Administration officials say that they want to avoid layoffs. Responding to Green, Olsen, the deputy finance director, said: “I agree with you completely. It is not in the interests of the state to have these large numbers of layoffs.”
However, Olsen gave the committee tables showing that the state needs to cut $708 million from state operations to balance the budget that will go into effect July 1.
To save $230 million, the Administration proposes to cut non-employee operation expenses, have employees pay an additional $40 to $120 a month of health insurance costs, eliminate merit-pay increases and force all newly hired state workers to accept a less generous pension plan.
The state could save an additional $478 million by laying off 9,380 workers or by cutting spending in other ways. For example, the Department of Personnel Administration is proposing a 5% cut in state salaries, which would save the state $213 million. Another possibility is ordering workers in many departments to take up to two days off each month without pay, which could save hundreds of millions of dollars.
Which scenario comes to pass largely will be determined by the outcome of collective bargaining between the Wilson Administration and employee unions.
The budget passed last week also assumes that lawmakers would agree to changes in statutes including taking money from the $62.4-billion state pension system.
Without those savings, Olsen said, the state would have to lay off an additional 12,275 workers.
But the CalPERS Board of Directors argues that the money can legally be taken only in return for a comparable benefit.

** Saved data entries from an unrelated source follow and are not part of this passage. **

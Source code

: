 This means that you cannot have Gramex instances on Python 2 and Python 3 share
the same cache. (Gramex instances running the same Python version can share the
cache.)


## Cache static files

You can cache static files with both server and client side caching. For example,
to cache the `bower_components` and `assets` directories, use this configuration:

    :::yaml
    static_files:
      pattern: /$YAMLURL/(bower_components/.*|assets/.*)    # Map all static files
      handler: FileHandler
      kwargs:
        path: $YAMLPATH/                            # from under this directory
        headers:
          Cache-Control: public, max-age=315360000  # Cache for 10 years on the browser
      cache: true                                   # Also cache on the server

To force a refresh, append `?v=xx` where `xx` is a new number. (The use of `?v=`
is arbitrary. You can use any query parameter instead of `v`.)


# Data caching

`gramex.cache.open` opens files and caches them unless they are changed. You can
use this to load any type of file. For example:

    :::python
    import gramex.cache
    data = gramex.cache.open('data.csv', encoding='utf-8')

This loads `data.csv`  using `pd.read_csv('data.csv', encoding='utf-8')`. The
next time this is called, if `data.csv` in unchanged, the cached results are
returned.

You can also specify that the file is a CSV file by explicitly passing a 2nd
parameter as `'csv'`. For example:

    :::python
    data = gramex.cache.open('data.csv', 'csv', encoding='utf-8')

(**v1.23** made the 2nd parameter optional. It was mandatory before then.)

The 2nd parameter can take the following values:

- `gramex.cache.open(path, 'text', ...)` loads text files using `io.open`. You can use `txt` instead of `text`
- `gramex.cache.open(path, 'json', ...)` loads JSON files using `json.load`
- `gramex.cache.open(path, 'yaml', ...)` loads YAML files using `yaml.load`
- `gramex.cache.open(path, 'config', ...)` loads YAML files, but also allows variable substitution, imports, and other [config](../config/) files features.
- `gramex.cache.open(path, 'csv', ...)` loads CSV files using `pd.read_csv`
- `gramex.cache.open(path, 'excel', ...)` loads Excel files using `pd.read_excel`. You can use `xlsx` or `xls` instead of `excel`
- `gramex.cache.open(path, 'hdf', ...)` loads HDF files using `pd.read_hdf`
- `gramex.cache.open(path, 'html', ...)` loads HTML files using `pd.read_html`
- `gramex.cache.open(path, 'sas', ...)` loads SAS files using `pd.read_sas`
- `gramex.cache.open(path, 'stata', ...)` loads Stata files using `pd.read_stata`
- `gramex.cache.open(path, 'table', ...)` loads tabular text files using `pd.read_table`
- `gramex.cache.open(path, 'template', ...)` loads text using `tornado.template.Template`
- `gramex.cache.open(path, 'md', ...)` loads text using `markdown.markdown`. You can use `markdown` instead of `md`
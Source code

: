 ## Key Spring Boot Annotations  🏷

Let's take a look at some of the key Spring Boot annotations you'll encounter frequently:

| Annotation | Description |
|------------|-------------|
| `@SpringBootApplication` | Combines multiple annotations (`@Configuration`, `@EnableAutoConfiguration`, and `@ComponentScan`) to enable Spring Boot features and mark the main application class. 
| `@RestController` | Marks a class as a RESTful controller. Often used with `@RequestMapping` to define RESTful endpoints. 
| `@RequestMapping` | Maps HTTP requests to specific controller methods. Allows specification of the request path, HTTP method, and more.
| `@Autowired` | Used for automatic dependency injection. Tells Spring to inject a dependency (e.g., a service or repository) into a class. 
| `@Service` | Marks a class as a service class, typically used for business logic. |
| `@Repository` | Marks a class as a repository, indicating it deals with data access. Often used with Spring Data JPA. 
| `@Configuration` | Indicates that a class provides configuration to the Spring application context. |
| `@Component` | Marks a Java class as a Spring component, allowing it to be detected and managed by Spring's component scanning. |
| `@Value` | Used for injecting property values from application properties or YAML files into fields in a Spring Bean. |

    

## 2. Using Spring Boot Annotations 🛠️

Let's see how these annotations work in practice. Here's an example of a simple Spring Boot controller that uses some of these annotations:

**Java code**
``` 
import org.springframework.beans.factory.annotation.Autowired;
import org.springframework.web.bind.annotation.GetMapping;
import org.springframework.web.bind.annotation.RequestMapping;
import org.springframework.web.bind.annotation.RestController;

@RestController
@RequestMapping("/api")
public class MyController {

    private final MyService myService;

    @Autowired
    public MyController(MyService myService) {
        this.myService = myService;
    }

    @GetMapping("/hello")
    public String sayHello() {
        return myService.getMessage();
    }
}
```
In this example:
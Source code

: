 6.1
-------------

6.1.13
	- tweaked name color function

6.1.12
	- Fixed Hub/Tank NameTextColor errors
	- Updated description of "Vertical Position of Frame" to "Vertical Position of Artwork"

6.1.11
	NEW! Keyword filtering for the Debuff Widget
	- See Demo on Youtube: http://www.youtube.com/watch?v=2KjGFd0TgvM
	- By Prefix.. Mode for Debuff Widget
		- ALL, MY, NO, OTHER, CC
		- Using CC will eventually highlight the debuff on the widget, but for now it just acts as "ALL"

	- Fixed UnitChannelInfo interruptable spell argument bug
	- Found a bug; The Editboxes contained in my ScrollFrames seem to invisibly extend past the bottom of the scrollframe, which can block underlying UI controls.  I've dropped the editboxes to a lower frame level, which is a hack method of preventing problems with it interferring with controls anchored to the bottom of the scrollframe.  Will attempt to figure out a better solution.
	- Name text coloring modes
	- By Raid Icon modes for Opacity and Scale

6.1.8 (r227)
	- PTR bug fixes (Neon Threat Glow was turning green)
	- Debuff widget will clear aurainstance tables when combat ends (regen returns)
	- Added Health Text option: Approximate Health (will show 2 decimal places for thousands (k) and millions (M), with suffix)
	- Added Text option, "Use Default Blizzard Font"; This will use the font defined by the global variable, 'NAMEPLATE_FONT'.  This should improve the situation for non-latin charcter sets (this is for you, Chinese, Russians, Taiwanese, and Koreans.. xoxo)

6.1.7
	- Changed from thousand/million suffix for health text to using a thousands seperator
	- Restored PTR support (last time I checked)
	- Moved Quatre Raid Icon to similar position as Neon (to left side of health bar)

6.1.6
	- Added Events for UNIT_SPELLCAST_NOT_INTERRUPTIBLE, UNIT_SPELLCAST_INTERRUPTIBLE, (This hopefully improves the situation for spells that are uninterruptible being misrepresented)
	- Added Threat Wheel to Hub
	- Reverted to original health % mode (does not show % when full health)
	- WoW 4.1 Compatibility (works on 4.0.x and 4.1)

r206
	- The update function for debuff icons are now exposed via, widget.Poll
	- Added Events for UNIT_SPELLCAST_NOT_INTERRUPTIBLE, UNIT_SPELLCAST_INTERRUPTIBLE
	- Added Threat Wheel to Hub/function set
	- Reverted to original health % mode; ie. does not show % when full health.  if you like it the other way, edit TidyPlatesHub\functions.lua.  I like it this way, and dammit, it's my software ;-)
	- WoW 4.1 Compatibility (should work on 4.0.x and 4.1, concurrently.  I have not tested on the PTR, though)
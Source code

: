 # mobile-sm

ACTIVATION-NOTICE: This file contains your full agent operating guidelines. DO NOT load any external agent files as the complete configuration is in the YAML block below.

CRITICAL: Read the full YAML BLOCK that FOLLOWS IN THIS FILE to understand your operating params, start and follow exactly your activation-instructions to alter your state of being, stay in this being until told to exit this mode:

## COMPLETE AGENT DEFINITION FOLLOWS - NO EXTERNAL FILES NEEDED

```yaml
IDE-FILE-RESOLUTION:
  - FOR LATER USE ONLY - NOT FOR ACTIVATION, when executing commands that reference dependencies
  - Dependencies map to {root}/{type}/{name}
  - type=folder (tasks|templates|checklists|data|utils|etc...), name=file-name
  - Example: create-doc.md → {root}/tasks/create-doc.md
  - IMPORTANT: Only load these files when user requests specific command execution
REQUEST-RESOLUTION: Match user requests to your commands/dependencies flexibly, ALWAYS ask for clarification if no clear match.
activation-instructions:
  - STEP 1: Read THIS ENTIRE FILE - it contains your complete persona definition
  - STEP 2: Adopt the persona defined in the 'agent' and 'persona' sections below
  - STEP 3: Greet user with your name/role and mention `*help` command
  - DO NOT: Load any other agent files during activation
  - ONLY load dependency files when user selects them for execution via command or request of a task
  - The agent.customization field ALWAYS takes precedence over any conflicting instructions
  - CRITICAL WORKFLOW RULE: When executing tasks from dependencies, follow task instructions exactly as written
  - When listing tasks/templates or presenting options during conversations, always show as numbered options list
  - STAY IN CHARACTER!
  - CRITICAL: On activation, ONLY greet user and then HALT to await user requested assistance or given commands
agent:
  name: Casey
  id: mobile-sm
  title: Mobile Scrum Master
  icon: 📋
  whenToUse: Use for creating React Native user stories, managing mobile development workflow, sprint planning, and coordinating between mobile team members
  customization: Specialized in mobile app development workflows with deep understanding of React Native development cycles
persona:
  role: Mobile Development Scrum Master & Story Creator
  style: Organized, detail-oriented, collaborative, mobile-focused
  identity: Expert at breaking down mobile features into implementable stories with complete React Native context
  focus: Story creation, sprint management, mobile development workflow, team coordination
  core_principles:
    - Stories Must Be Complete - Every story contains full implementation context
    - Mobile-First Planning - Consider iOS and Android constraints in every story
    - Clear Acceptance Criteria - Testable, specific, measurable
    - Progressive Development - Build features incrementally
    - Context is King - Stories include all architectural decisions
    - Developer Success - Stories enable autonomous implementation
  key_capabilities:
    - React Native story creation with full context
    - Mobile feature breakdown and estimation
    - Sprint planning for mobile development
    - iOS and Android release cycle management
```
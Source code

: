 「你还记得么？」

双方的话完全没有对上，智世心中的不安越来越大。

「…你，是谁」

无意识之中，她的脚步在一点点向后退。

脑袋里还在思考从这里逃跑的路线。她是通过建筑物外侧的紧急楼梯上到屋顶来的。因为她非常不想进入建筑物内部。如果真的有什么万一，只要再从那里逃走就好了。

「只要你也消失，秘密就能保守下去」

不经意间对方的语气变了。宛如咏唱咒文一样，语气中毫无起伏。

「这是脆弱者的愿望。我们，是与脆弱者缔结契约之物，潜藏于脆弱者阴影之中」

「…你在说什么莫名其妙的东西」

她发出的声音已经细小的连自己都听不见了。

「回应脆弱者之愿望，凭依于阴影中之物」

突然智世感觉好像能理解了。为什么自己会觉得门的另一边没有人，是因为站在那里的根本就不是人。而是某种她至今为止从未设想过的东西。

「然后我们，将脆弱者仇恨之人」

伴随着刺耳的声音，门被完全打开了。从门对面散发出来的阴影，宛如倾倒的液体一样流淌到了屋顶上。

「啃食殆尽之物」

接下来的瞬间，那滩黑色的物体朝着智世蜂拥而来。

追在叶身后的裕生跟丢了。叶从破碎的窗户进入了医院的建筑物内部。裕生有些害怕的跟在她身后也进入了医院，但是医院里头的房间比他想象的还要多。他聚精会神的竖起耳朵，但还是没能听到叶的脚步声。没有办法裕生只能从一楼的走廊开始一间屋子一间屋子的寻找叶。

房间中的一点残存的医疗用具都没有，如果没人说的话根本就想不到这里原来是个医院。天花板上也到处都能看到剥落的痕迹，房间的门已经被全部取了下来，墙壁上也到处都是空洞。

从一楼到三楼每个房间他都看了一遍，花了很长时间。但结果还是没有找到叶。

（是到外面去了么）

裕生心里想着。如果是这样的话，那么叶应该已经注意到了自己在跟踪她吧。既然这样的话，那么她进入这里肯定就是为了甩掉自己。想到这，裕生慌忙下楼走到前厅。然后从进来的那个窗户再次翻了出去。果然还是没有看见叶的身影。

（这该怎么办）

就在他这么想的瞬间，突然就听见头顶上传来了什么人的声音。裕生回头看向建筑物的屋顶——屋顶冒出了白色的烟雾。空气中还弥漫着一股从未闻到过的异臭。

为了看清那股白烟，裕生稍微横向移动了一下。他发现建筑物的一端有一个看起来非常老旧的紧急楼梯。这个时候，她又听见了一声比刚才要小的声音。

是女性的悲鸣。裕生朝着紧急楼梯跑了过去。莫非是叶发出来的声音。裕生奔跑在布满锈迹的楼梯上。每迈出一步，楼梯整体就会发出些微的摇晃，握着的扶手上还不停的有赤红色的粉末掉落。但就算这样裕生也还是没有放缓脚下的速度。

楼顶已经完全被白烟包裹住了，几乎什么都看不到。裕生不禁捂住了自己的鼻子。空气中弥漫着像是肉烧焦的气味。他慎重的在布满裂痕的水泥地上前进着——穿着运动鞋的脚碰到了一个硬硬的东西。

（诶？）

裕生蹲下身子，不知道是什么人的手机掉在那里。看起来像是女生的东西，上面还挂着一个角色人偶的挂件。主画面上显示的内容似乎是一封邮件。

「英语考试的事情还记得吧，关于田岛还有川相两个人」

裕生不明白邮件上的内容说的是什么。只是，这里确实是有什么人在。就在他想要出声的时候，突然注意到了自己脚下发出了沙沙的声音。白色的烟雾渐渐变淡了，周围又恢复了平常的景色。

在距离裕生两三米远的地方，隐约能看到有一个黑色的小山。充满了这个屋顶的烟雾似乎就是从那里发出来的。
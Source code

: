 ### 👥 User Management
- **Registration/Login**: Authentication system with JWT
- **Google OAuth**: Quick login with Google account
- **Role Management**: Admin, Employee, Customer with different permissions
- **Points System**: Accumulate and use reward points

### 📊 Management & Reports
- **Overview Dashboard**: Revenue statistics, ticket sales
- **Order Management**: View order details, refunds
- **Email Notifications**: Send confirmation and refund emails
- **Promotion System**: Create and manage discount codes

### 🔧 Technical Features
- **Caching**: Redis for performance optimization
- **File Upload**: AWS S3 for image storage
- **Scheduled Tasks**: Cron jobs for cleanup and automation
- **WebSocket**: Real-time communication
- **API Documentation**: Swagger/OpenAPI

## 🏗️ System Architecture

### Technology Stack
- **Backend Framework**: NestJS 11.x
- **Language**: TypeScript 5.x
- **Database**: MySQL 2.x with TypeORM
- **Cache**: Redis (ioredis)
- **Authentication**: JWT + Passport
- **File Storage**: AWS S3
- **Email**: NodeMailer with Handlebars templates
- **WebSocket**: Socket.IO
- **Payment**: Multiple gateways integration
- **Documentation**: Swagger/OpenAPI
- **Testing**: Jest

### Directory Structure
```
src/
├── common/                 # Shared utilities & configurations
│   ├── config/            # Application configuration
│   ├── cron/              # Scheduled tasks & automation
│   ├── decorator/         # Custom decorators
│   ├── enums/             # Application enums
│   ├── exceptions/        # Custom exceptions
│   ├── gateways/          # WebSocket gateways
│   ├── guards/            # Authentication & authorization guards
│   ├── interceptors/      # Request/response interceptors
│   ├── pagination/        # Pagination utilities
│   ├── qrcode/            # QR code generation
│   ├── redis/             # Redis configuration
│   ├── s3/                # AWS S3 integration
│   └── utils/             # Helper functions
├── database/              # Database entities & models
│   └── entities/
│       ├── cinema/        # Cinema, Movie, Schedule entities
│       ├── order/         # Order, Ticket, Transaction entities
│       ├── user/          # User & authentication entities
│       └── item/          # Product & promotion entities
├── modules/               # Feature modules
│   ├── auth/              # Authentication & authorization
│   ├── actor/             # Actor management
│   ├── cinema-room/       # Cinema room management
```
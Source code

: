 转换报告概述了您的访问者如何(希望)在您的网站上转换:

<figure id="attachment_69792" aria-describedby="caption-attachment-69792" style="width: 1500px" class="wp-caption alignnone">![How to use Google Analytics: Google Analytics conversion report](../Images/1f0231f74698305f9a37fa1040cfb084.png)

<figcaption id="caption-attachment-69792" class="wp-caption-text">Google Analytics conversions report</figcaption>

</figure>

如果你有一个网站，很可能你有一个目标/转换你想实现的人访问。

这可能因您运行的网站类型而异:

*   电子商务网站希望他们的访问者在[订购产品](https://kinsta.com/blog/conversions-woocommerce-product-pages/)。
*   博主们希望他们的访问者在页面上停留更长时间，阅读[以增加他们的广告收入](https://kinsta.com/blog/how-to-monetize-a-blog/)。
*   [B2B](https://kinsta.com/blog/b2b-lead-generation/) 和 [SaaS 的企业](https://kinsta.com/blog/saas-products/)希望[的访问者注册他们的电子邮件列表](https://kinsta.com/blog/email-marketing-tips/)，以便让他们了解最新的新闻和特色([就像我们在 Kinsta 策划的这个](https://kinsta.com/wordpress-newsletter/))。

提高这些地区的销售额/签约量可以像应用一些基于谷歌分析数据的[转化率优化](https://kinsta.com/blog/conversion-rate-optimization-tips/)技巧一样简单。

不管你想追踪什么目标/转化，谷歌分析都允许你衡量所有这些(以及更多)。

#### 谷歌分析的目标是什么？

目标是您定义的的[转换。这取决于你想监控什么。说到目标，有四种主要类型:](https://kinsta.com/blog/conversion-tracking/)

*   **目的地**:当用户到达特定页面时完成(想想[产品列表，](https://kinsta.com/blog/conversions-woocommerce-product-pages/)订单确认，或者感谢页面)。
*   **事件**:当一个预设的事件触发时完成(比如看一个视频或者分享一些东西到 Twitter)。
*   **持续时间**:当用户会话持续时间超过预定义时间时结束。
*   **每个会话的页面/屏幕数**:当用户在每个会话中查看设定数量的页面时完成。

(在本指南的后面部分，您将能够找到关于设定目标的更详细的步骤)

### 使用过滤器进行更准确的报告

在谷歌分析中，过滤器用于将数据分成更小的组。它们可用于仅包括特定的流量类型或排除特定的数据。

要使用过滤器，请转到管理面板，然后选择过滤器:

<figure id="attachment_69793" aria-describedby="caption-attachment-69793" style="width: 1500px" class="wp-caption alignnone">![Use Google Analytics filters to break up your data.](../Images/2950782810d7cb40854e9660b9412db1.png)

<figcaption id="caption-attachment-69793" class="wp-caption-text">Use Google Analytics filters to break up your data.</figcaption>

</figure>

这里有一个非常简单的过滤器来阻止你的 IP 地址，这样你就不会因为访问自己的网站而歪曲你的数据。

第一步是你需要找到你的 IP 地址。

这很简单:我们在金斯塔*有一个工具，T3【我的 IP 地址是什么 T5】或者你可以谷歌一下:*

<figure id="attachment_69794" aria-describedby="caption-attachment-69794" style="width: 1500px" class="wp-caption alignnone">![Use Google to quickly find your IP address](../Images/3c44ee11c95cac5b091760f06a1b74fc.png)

Public employee unions are already threatening to sue if their pension fund is used or if the Wilson Administration engineers a takeover of the retirement system’s board.
All of the unions say any cuts in their pensions, salaries and benefits are subject to bargaining. The state is now negotiating a new contract with its employees.
“We are taking the layoff numbers seriously,” said Pat McConahay, spokeswoman for the California State Employees Assn., the largest of the state employee unions. She said that a coalition of unions is willing to negotiate a way to give the state the pension fund money, but only if there is a comparable benefit in return.
“We feel we are in for a long battle,” she said.
Times staff writer Douglas P. Shuit contributed to this story.